I forgot to say that the problem described in #30 only appears when the "One page profile" module is enabled. Now, with the latest 6.x-2.x-dev (2010-Sep-17), the redirecting problem has been solved, but the other two problems still remain (regarding "The changes have been saved." message and not saving any user profile changes). The workaround for the time being is just to disable the "One page profile" module, so "My newsletters" appears as an own tab under user/[UID]/edit. Should I file a separate issue for this?

Hm, maybe you could discuss how your module should best work together with One page profile with its maintainer - aidanlis. The release notes of One page profile 6.x-1.10 mentions "Provides better integration with other modules", so I guess it should be possible.

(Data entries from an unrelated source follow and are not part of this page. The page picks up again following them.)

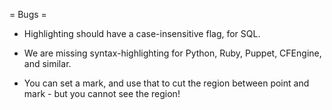 = Bugs =

* Highlighting should have a case-insensitive flag, for SQL.

* We are missing syntax-highlighting for Python, Ruby, Puppet, CFEngine, and similar.

* You can set a mark, and use that to cut the region between point and
  mark - but you cannot see the region!

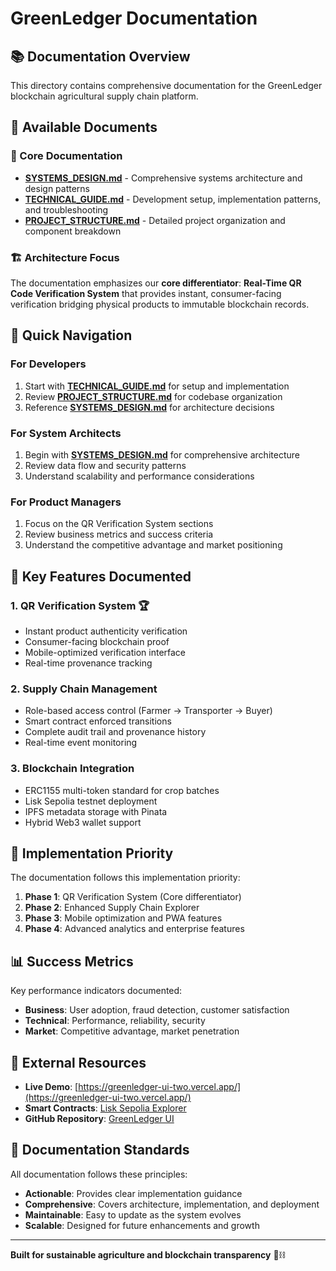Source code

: # GreenLedger Documentation

## 📚 Documentation Overview

This directory contains comprehensive documentation for the GreenLedger blockchain agricultural supply chain platform.

## 📄 Available Documents

### 🎯 Core Documentation
- **[SYSTEMS_DESIGN.md](./SYSTEMS_DESIGN.md)** - Comprehensive systems architecture and design patterns
- **[TECHNICAL_GUIDE.md](./TECHNICAL_GUIDE.md)** - Development setup, implementation patterns, and troubleshooting
- **[PROJECT_STRUCTURE.md](./PROJECT_STRUCTURE.md)** - Detailed project organization and component breakdown

### 🏗️ Architecture Focus

The documentation emphasizes our **core differentiator**: **Real-Time QR Code Verification System** that provides instant, consumer-facing verification bridging physical products to immutable blockchain records.

## 🚀 Quick Navigation

### For Developers
1. Start with **[TECHNICAL_GUIDE.md](./TECHNICAL_GUIDE.md)** for setup and implementation
2. Review **[PROJECT_STRUCTURE.md](./PROJECT_STRUCTURE.md)** for codebase organization
3. Reference **[SYSTEMS_DESIGN.md](./SYSTEMS_DESIGN.md)** for architecture decisions

### For System Architects
1. Begin with **[SYSTEMS_DESIGN.md](./SYSTEMS_DESIGN.md)** for comprehensive architecture
2. Review data flow and security patterns
3. Understand scalability and performance considerations

### For Product Managers
1. Focus on the QR Verification System sections
2. Review business metrics and success criteria
3. Understand the competitive advantage and market positioning

## 🎯 Key Features Documented

### 1. **QR Verification System** 🏆
- Instant product authenticity verification
- Consumer-facing blockchain proof
- Mobile-optimized verification interface
- Real-time provenance tracking

### 2. **Supply Chain Management**
- Role-based access control (Farmer → Transporter → Buyer)
- Smart contract enforced transitions
- Complete audit trail and provenance history
- Real-time event monitoring

### 3. **Blockchain Integration**
- ERC1155 multi-token standard for crop batches
- Lisk Sepolia testnet deployment
- IPFS metadata storage with Pinata
- Hybrid Web3 wallet support

## 🔧 Implementation Priority

The documentation follows this implementation priority:

1. **Phase 1**: QR Verification System (Core differentiator)
2. **Phase 2**: Enhanced Supply Chain Explorer
3. **Phase 3**: Mobile optimization and PWA features
4. **Phase 4**: Advanced analytics and enterprise features

## 📊 Success Metrics

Key performance indicators documented:
- **Business**: User adoption, fraud detection, customer satisfaction
- **Technical**: Performance, reliability, security
- **Market**: Competitive advantage, market penetration

## 🔗 External Resources

- **Live Demo**: [https://greenledger-ui-two.vercel.app/](https://greenledger-ui-two.vercel.app/)
- **Smart Contracts**: [Lisk Sepolia Explorer](https://sepolia-blockscout.lisk.com)
- **GitHub Repository**: [GreenLedger UI](https://github.com/Green-Ledger-01/greenledger-ui)

## 📝 Documentation Standards

All documentation follows these principles:
- **Actionable**: Provides clear implementation guidance
- **Comprehensive**: Covers architecture, implementation, and deployment
- **Maintainable**: Easy to update as the system evolves
- **Scalable**: Designed for future enhancements and growth

---

**Built for sustainable agriculture and blockchain transparency** 🌱⛓️

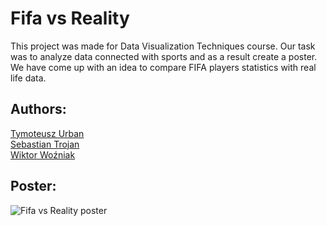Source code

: # Fifa vs Reality

This project was made for Data Visualization Techniques course.
Our task was to analyze data connected with sports and as a result create a poster.
We have come up with an idea to compare FIFA players statistics with real life data.

## Authors:
[Tymoteusz Urban](https://github.com/tymsoncyferki)<br>
[Sebastian Trojan](https://github.com/SebastianTrojan)<br>
[Wiktor Woźniak](https://github.com/wozniakw2002)

## Poster:

![Fifa vs Reality poster](https://github.com/tymsoncyferki/TWD-Project-Fifa/blob/main/data/fifa-poster-image.jpg)
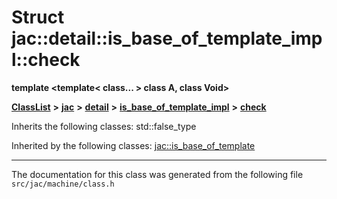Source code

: 

# Struct jac::detail::is\_base\_of\_template\_impl::check

**template &lt;template&lt; class... &gt; class A, class Void&gt;**



[**ClassList**](annotated.md) **>** [**jac**](namespacejac.md) **>** [**detail**](namespacejac_1_1detail.md) **>** [**is\_base\_of\_template\_impl**](structjac_1_1detail_1_1is__base__of__template__impl.md) **>** [**check**](structjac_1_1detail_1_1is__base__of__template__impl_1_1check.md)








Inherits the following classes: std::false_type


Inherited by the following classes: [jac::is\_base\_of\_template](structjac_1_1is__base__of__template.md)





























































------------------------------
The documentation for this class was generated from the following file `src/jac/machine/class.h`

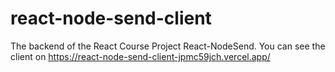 # react-node-send-client
The backend of the React Course Project React-NodeSend. You can see the client on https://react-node-send-client-jpmc59jch.vercel.app/
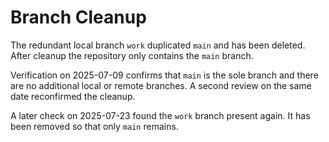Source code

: # Branch Cleanup

The redundant local branch `work` duplicated `main` and has been deleted. After cleanup the repository only contains the `main` branch.

Verification on 2025-07-09 confirms that `main` is the sole branch and there are no additional local or remote branches. A second review on the same date reconfirmed the cleanup.

A later check on 2025-07-23 found the `work` branch present again. It has been removed so that only `main` remains.
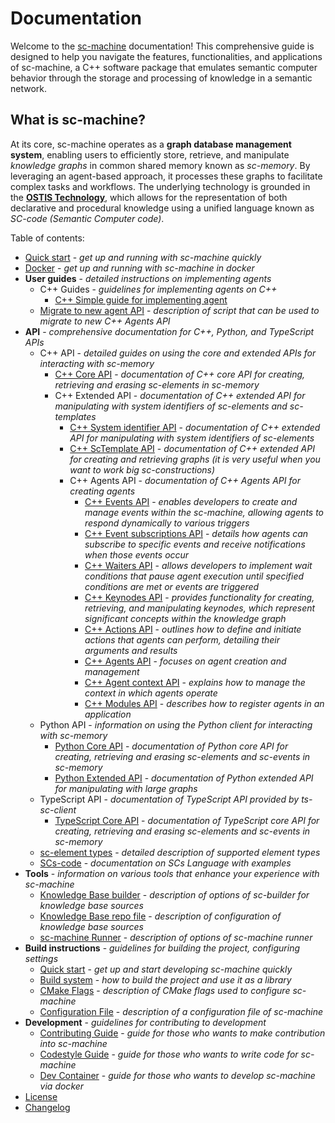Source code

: # Documentation

Welcome to the [sc-machine](https://github.com/ostis-ai/sc-machine) documentation! This comprehensive guide is designed to help you navigate the features, functionalities, and applications of sc-machine, a C++ software package that emulates semantic computer behavior through the storage and processing of knowledge in a semantic network.

## What is sc-machine?  

At its core, sc-machine operates as a **graph database management system**, enabling users to efficiently store, retrieve, and manipulate *knowledge graphs* in common shared memory known as *sc-memory*. By leveraging an agent-based approach, it processes these graphs to facilitate complex tasks and workflows. The underlying technology is grounded in the [**OSTIS Technology**](https://github.com/ostis-ai), which allows for the representation of both declarative and procedural knowledge using a unified language known as *SC-code (Semantic Computer code)*.

Table of contents:

- [Quick start](quick_start.md) - *get up and running with sc-machine quickly*
- [Docker](docker.md) - *get up and running with sc-machine in docker*
- **User guides** - *detailed instructions on implementing agents*
    * C++ Guides - *guidelines for implementing agents on C++*
        * [C++ Simple guide for implementing agent](sc-memory/api/cpp/guides/simple_guide_for_implementing_agent.md)
    * [Migrate to new agent API](sc-tools/migrate_to_new_agent_api.md) - *description of script that can be used to migrate to new C++ Agents API*
- **API** - *comprehensive documentation for C++, Python, and TypeScript APIs*
    * C++ API - *detailed guides on using the core and extended APIs for interacting with sc-memory*
        * [C++ Core API](sc-memory/api/cpp/core/api.md) - *documentation of C++ core API for creating, retrieving and erasing sc-elements in sc-memory*
        * C++ Extended API - *documentation of C++ extended API for manipulating with system identifiers of sc-elements and sc-templates*
            * [C++ System identifier API](sc-memory/api/cpp/extended/helper_api.md) - *documentation of C++ extended API for manipulating with system identifiers of sc-elements*
            * [C++ ScTemplate API](sc-memory/api/cpp/extended/template_api.md) - *documentation of C++ extended API for creating and retrieving graphs (it is very useful when you want to work big sc-constructions)* 
            * C++ Agents API - *documentation of C++ Agents API for creating agents*
                * [C++ Events API](sc-memory/api/cpp/extended/agents/events.md) - *enables developers to create and manage events within the sc-machine, allowing agents to respond dynamically to various triggers*
                * [C++ Event subscriptions API](sc-memory/api/cpp/extended/agents/event_subscriptions.md) - *details how agents can subscribe to specific events and receive notifications when those events occur*
                * [C++ Waiters API](sc-memory/api/cpp/extended/agents/waiters.md) - *allows developers to implement wait conditions that pause agent execution until specified conditions are met or events are triggered*
                * [C++ Keynodes API](sc-memory/api/cpp/extended/agents/keynodes.md) - *provides functionality for creating, retrieving, and manipulating keynodes, which represent significant concepts within the knowledge graph*
                * [C++ Actions API](sc-memory/api/cpp/extended/agents/actions.md) - *outlines how to define and initiate actions that agents can perform, detailing their arguments and results*
                * [C++ Agents API](sc-memory/api/cpp/extended/agents/agents.md) - *focuses on agent creation and management*
                * [C++ Agent context API](sc-memory/api/cpp/extended/agents/agent_context.md) - *explains how to manage the context in which agents operate*
                * [C++ Modules API](sc-memory/api/cpp/extended/agents/modules.md) - *describes how to register agents in an application*
    * Python API - *information on using the Python client for interacting with sc-memory*
        * [Python Core API](https://github.com/ostis-ai/py-sc-client) - *documentation of Python core API for creating, retrieving and erasing sc-elements and sc-events in sc-memory*
        * [Python Extended API](https://github.com/ostis-ai/py-sc-kpm) - *documentation of Python extended API for manipulating with large graphs*
    * TypeScript API - *documentation of TypeScript API provided by ts-sc-client*
        * [TypeScript Core API](https://github.com/ostis-ai/ts-sc-client) - *documentation of TypeScript core API for creating, retrieving and erasing sc-elements and sc-events in sc-memory*
    * [sc-element types](scs/sc_element_types.md) - *detailed description of supported element types*
    * [SCs-code](scs/scs.md) - *documentation on SCs Language with examples*
- **Tools** - *information on various tools that enhance your experience with sc-machine*
    * [Knowledge Base builder](sc-tools/sc_builder.md) - *description of options of sc-builder for knowledge base sources*
    * [Knowledge Base repo file](sc-tools/kb_repo_file.md) - *description of configuration of knowledge base sources*
    * [sc-machine Runner](sc-tools/sc_machine.md) - *description of options of sc-machine runner*
- **Build instructions** - *guidelines for building the project, configuring settings*
    * [Quick start](build/quick_start.md) - *get up and start developing sc-machine quickly*
    * [Build system](build/build_system.md) - *how to build the project and use it as a library*
    * [CMake Flags](build/cmake_flags.md) - *description of CMake flags used to configure sc-machine*
    * [Configuration File](build/config.md) - *description of a configuration file of sc-machine*
- **Development** - *guidelines for contributing to development*
    * [Contributing Guide](https://github.com/ostis-ai/sc-machine/blob/main/CONTRIBUTING.md) - *guide for those who wants to make contribution into sc-machine*
    * [Codestyle Guide](dev/codestyle.md) - *guide for those who wants to write code for sc-machine*
    * [Dev Container](dev/devcontainer.md) - *guide for those who wants to develop sc-machine via docker*
- [License](https://github.com/ostis-ai/sc-machine/blob/main/COPYING.MIT)
- [Changelog](changelog.md)
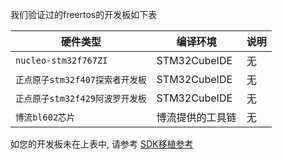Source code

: 我们验证过的freertos的开发板如下表

| **硬件类型**                        | **编译环境**     | **说明**
|-------------------------------------|------------------|-----------------------------------------
| `nucleo-stm32f767ZI`                | STM32CubeIDE     | 无
| `正点原子stm32f407探索者开发板`     | STM32CubeIDE     | 无
| `正点原子stm32f429阿波罗开发板`     | STM32CubeIDE     | 无
| `博流bl602芯片`                     | 博流提供的工具链 | 无

如您的开发板未在上表中, 请参考
[SDK移植参考](https://help.aliyun.com/document_detail/163757.html)

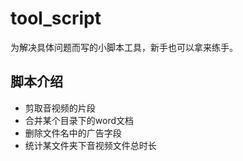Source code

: # tool_script

为解决具体问题而写的小脚本工具，新手也可以拿来练手。

## 脚本介绍

- 剪取音视频的片段
- 合并某个目录下的word文档
- 删除文件名中的广告字段
- 统计某文件夹下音视频文件总时长
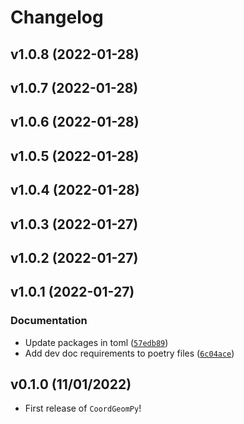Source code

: # Changelog

<!--next-version-placeholder-->

## v1.0.8 (2022-01-28)


## v1.0.7 (2022-01-28)


## v1.0.6 (2022-01-28)


## v1.0.5 (2022-01-28)


## v1.0.4 (2022-01-28)


## v1.0.3 (2022-01-27)


## v1.0.2 (2022-01-27)


## v1.0.1 (2022-01-27)
### Documentation
* Update packages in toml ([`57edb89`](https://github.com/UBC-MDS/coordgeompy/commit/57edb89cac9215772c8200554ac46aa7ff89bbcf))
* Add dev doc requirements to poetry files ([`6c04ace`](https://github.com/UBC-MDS/coordgeompy/commit/6c04ace3229b6668ce71bf3328fca4073c3705b6))

## v0.1.0 (11/01/2022)

- First release of `CoordGeomPy`!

Thanks for considering One page profile module support.

subscribe

Apparently, there is an issue between Simplenews and One Page Profile since some time already : #615262: Empty fields with simplenews module. Anyway, maybe it's time to fill a new issue and to close this one, so it's clearer for everybody involved what it's left to do ? @miro_dietiker, what do you think ?

Update of priority.

Hmm I stepped into the same problem. I have got Simplenews 6.x-2.0-alpha1 along with the one page profile Module installed and the problems are as described by roball in comment #37: No changes are saved on the edit profile page and the misleading message "The changes have been saved.". Any further Ideas how to get both modules working together?

Tagging. (Hope this isn't incorrect.)

Attaching a first patch that seems to work when testing manually and also passes all tests locally, checking with testbot. A manual test from someone interested in this feature would also be great, I will however commit pretty soon I think.

Note that I started off with the 6.x-2.x version of simplenews.subscriptions.inc and updated that for 6.x-2.x, except some unrelated parts like the confirmation forms. So this should contain all the follow-up patches in this issue.

Also, it is possible that this patch fixes double confirmation for authenticated users, I think I have seen an issue about that and when looking at the code it is rather obvious that it didn't work. Basically, function simplenews_subscriptions_page_form_submit() created a faked account object with only the mail property and then later on check if $account->uid is set. Which never is...

Tests for the multi-sign up block would be nice and also for the bugs you find.

Basically, if possible, we should try to create a test case for each found bug. Because then we can be sure that this bug will not occur again.